Task item
Exactly as they appear, transcribe the entries and skip any pictures.
───── Data to use ─────
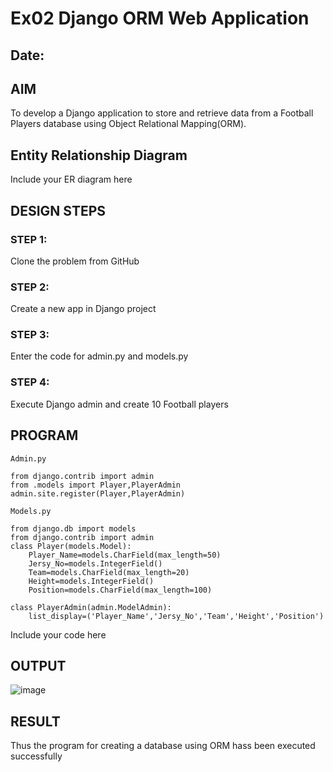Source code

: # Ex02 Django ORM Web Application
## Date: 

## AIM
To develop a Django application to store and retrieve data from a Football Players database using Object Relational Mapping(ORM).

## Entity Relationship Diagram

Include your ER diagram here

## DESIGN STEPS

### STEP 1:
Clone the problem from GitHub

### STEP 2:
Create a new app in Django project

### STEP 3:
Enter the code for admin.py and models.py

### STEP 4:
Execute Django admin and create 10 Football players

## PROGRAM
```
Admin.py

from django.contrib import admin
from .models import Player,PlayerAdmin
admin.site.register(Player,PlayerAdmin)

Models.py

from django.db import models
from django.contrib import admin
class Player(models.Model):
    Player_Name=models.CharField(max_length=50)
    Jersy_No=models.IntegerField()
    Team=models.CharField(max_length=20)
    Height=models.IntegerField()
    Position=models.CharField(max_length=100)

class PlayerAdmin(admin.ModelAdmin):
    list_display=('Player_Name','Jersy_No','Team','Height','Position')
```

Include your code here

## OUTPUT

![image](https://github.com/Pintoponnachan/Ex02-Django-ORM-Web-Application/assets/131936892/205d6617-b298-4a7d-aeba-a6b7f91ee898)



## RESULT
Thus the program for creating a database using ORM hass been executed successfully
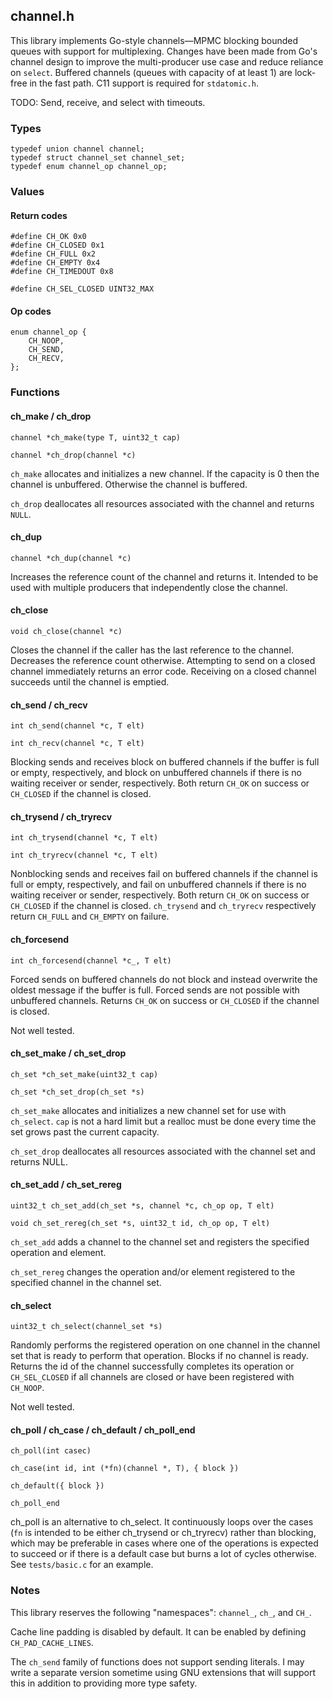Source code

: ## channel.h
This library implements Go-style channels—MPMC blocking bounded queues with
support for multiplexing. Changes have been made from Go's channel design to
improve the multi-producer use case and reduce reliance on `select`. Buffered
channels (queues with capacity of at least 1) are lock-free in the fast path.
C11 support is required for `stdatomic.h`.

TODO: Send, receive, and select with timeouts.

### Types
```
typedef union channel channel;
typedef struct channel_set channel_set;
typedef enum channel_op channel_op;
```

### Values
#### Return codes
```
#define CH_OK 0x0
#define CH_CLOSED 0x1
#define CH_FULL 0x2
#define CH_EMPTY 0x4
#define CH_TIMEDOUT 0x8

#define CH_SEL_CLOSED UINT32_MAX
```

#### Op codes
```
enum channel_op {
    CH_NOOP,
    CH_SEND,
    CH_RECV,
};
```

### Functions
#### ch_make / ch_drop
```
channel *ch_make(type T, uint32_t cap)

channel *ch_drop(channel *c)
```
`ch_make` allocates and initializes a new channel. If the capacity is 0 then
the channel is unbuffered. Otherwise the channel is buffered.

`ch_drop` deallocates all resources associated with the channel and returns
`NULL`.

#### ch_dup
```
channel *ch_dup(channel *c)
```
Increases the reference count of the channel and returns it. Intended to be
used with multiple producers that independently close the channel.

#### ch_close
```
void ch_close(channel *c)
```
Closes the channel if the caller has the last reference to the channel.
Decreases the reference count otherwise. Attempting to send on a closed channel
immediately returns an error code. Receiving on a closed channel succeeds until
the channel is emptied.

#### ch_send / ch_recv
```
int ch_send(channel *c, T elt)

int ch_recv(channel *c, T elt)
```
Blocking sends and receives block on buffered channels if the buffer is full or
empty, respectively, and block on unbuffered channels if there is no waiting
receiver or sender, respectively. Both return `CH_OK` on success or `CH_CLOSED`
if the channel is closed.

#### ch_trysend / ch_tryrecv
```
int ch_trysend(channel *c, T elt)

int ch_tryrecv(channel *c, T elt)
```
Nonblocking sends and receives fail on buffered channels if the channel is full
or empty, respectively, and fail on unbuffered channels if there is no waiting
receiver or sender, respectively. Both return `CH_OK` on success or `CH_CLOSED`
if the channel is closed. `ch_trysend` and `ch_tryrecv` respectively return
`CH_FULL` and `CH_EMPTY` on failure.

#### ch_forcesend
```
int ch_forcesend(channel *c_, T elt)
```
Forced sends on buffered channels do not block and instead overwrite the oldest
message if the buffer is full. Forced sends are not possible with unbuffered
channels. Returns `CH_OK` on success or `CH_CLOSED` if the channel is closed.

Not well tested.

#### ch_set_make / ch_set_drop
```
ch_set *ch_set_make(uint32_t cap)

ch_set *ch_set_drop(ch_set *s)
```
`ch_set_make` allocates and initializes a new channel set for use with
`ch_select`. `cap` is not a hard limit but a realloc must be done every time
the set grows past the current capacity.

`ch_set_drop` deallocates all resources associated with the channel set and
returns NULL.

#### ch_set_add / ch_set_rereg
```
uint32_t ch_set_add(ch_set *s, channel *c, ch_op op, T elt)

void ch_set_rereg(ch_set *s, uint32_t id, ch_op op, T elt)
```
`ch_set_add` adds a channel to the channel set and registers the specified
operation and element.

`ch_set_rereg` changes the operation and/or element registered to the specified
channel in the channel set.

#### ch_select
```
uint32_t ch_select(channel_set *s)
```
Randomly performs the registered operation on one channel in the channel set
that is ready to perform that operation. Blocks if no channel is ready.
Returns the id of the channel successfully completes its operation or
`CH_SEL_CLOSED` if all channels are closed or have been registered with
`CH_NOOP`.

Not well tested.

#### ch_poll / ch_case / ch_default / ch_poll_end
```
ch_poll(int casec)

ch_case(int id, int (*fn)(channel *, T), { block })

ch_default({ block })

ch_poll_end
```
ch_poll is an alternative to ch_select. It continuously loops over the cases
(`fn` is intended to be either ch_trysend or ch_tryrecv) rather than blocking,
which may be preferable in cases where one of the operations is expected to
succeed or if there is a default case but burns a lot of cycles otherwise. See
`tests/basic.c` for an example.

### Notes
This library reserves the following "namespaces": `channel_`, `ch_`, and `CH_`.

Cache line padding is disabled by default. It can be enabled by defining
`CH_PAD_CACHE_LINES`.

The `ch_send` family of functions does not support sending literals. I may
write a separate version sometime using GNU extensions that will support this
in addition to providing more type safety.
─────
Answer box
Source code

: # Ex02 Django ORM Web Application
## Date: 

## AIM
To develop a Django application to store and retrieve data from a Football Players database using Object Relational Mapping(ORM).

## Entity Relationship Diagram

Include your ER diagram here

## DESIGN STEPS

### STEP 1:
Clone the problem from GitHub

### STEP 2:
Create a new app in Django project

### STEP 3:
Enter the code for admin.py and models.py

### STEP 4:
Execute Django admin and create 10 Football players

## PROGRAM
```
Admin.py

from django.contrib import admin
from .models import Player,PlayerAdmin
admin.site.register(Player,PlayerAdmin)

Models.py

from django.db import models
from django.contrib import admin
class Player(models.Model):
    Player_Name=models.CharField(max_length=50)
    Jersy_No=models.IntegerField()
    Team=models.CharField(max_length=20)
    Height=models.IntegerField()
    Position=models.CharField(max_length=100)

class PlayerAdmin(admin.ModelAdmin):
    list_display=('Player_Name','Jersy_No','Team','Height','Position')
```

Include your code here

## OUTPUT

![image](https://github.com/Pintoponnachan/Ex02-Django-ORM-Web-Application/assets/131936892/205d6617-b298-4a7d-aeba-a6b7f91ee898)



## RESULT
Thus the program for creating a database using ORM hass been executed successfully
Source code

: ## channel.h
This library implements Go-style channels—MPMC blocking bounded queues with
support for multiplexing. Changes have been made from Go's channel design to
improve the multi-producer use case and reduce reliance on `select`. Buffered
channels (queues with capacity of at least 1) are lock-free in the fast path.
C11 support is required for `stdatomic.h`.

TODO: Send, receive, and select with timeouts.

### Types
```
typedef union channel channel;
typedef struct channel_set channel_set;
typedef enum channel_op channel_op;
```

### Values
#### Return codes
```
#define CH_OK 0x0
#define CH_CLOSED 0x1
#define CH_FULL 0x2
#define CH_EMPTY 0x4
#define CH_TIMEDOUT 0x8

#define CH_SEL_CLOSED UINT32_MAX
```

#### Op codes
```
enum channel_op {
    CH_NOOP,
    CH_SEND,
    CH_RECV,
};
```

### Functions
#### ch_make / ch_drop
```
channel *ch_make(type T, uint32_t cap)

channel *ch_drop(channel *c)
```
`ch_make` allocates and initializes a new channel. If the capacity is 0 then
the channel is unbuffered. Otherwise the channel is buffered.

`ch_drop` deallocates all resources associated with the channel and returns
`NULL`.

#### ch_dup
```
channel *ch_dup(channel *c)
```
Increases the reference count of the channel and returns it. Intended to be
used with multiple producers that independently close the channel.

#### ch_close
```
void ch_close(channel *c)
```
Closes the channel if the caller has the last reference to the channel.
Decreases the reference count otherwise. Attempting to send on a closed channel
immediately returns an error code. Receiving on a closed channel succeeds until
the channel is emptied.

#### ch_send / ch_recv
```
int ch_send(channel *c, T elt)

int ch_recv(channel *c, T elt)
```
Blocking sends and receives block on buffered channels if the buffer is full or
empty, respectively, and block on unbuffered channels if there is no waiting
receiver or sender, respectively. Both return `CH_OK` on success or `CH_CLOSED`
if the channel is closed.

#### ch_trysend / ch_tryrecv
```
int ch_trysend(channel *c, T elt)

int ch_tryrecv(channel *c, T elt)
```
Nonblocking sends and receives fail on buffered channels if the channel is full
or empty, respectively, and fail on unbuffered channels if there is no waiting
receiver or sender, respectively. Both return `CH_OK` on success or `CH_CLOSED`
if the channel is closed. `ch_trysend` and `ch_tryrecv` respectively return
`CH_FULL` and `CH_EMPTY` on failure.

#### ch_forcesend
```
int ch_forcesend(channel *c_, T elt)
```
Forced sends on buffered channels do not block and instead overwrite the oldest
message if the buffer is full. Forced sends are not possible with unbuffered
channels. Returns `CH_OK` on success or `CH_CLOSED` if the channel is closed.

Not well tested.

#### ch_set_make / ch_set_drop
```
ch_set *ch_set_make(uint32_t cap)

ch_set *ch_set_drop(ch_set *s)
```
`ch_set_make` allocates and initializes a new channel set for use with
`ch_select`. `cap` is not a hard limit but a realloc must be done every time
the set grows past the current capacity.

`ch_set_drop` deallocates all resources associated with the channel set and
returns NULL.

#### ch_set_add / ch_set_rereg
```
uint32_t ch_set_add(ch_set *s, channel *c, ch_op op, T elt)

void ch_set_rereg(ch_set *s, uint32_t id, ch_op op, T elt)
```
`ch_set_add` adds a channel to the channel set and registers the specified
operation and element.

`ch_set_rereg` changes the operation and/or element registered to the specified
channel in the channel set.

#### ch_select
```
uint32_t ch_select(channel_set *s)
```
Randomly performs the registered operation on one channel in the channel set
that is ready to perform that operation. Blocks if no channel is ready.
Returns the id of the channel successfully completes its operation or
`CH_SEL_CLOSED` if all channels are closed or have been registered with
`CH_NOOP`.

Not well tested.

#### ch_poll / ch_case / ch_default / ch_poll_end
```
ch_poll(int casec)

ch_case(int id, int (*fn)(channel *, T), { block })

ch_default({ block })

ch_poll_end
```
ch_poll is an alternative to ch_select. It continuously loops over the cases
(`fn` is intended to be either ch_trysend or ch_tryrecv) rather than blocking,
which may be preferable in cases where one of the operations is expected to
succeed or if there is a default case but burns a lot of cycles otherwise. See
`tests/basic.c` for an example.

### Notes
This library reserves the following "namespaces": `channel_`, `ch_`, and `CH_`.

Cache line padding is disabled by default. It can be enabled by defining
`CH_PAD_CACHE_LINES`.

The `ch_send` family of functions does not support sending literals. I may
write a separate version sometime using GNU extensions that will support this
in addition to providing more type safety.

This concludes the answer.